Oil prices have fallen below $65 per barrel (bbl) for the first time in five years, but prices are being prevented from rising thanks in part to Saudi Arabia's refusal to cut production.
Saudi Arabia, an Organization of the Petroleum Exporting Countries (Opec) "swing producer", which can sway the price of oil by increasing or reducing output, made it clear that it had no intention to stop the flow of oil, despite prices reaching major lows.
"Why should we cut production?" said Saudi oil minister Ali al-Naimi.
Meanwhile, top Opec emissary Rafael Ramirez hit back and said: "That is our job. We want stability in the market and predictability."
"Oil remains under the cosh, hurt by another big rise in US inventories and Saudi production comments taking prices to fresh five year lows with US Light Crude down to $61/barrel and Brent to $64/barrel," said Mike van Dulken, head of research at Accendo Markets.
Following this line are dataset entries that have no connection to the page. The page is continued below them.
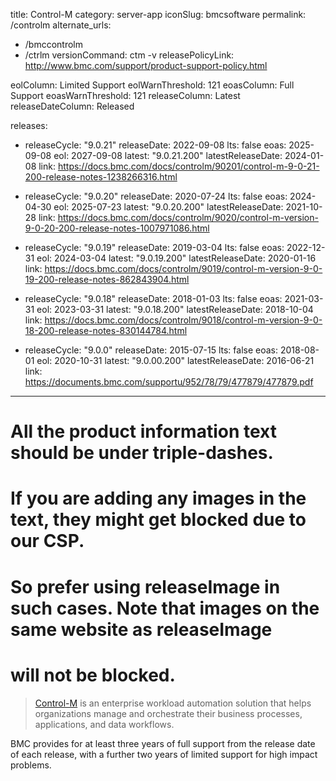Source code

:title: Control-M
category: server-app
iconSlug: bmcsoftware
permalink: /controlm
alternate_urls:
-   /bmccontrolm
-   /ctrlm
versionCommand: ctm -v
releasePolicyLink: http://www.bmc.com/support/product-support-policy.html

eolColumn: Limited Support
eolWarnThreshold: 121
eoasColumn: Full Support
eoasWarnThreshold: 121
releaseColumn: Latest
releaseDateColumn: Released

releases:
-   releaseCycle: "9.0.21"
    releaseDate: 2022-09-08
    lts: false
    eoas: 2025-09-08
    eol: 2027-09-08
    latest: "9.0.21.200"
    latestReleaseDate: 2024-01-08
    link: https://docs.bmc.com/docs/controlm/90201/control-m-9-0-21-200-release-notes-1238266316.html

-   releaseCycle: "9.0.20"
    releaseDate: 2020-07-24
    lts: false
    eoas: 2024-04-30
    eol: 2025-07-23
    latest: "9.0.20.200"
    latestReleaseDate: 2021-10-28
    link: https://docs.bmc.com/docs/controlm/9020/control-m-version-9-0-20-200-release-notes-1007971086.html

-   releaseCycle: "9.0.19"
    releaseDate: 2019-03-04
    lts: false
    eoas: 2022-12-31
    eol: 2024-03-04
    latest: "9.0.19.200"
    latestReleaseDate: 2020-01-16
    link: https://docs.bmc.com/docs/controlm/9019/control-m-version-9-0-19-200-release-notes-862843904.html 

-   releaseCycle: "9.0.18"
    releaseDate: 2018-01-03
    lts: false
    eoas: 2021-03-31
    eol: 2023-03-31
    latest: "9.0.18.200"
    latestReleaseDate: 2018-10-04
    link: https://docs.bmc.com/docs/controlm/9018/control-m-version-9-0-18-200-release-notes-830144784.html

-   releaseCycle: "9.0.0"
    releaseDate: 2015-07-15
    lts: false
    eoas: 2018-08-01
    eol: 2020-10-31
    latest: "9.0.00.200"
    latestReleaseDate: 2016-06-21
    link: https://documents.bmc.com/supportu/952/78/79/477879/477879.pdf


---

# All the product information text should be under triple-dashes.
# If you are adding any images in the text, they might get blocked due to our CSP.
# So prefer using releaseImage in such cases. Note that images on the same website as releaseImage
# will not be blocked.

> [Control-M](https://www.bmc.com/it-solutions/control-m.html) is an enterprise workload automation solution that helps organizations manage and orchestrate their business processes, applications, and data workflows.

BMC provides for at least three years of full support from the release date of each release, with a further two years of limited support for high impact problems.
The Brent crude oil contract retraced some recent losses to $64.64 as 0848 GMT while WTI reached $61.38.
"Some supply discipline should kick-in during the second half of 2015, but not enough to significantly reduce swollen inventories built earlier in 2014," said Natalie Rampono and Mark Pervan at ANZ in a research note.
The ANZ analysts also slashed the forecast for oil prices in 2015 by more than 20%. They see Brent averaging $71/bbl and $68/bbl for WTI next year.
Oil prices have fallen by 40% since June this year and by $13/bbl since Opec's November meeting.
"This is a bit of a return to a more normal pattern of trading for us in this time zone," said Michael McCarthy, chief market strategist for CMC Markets.
"Often we reverse the overnight moves as the shorter-term trading interests take a profitable cut out of their positions."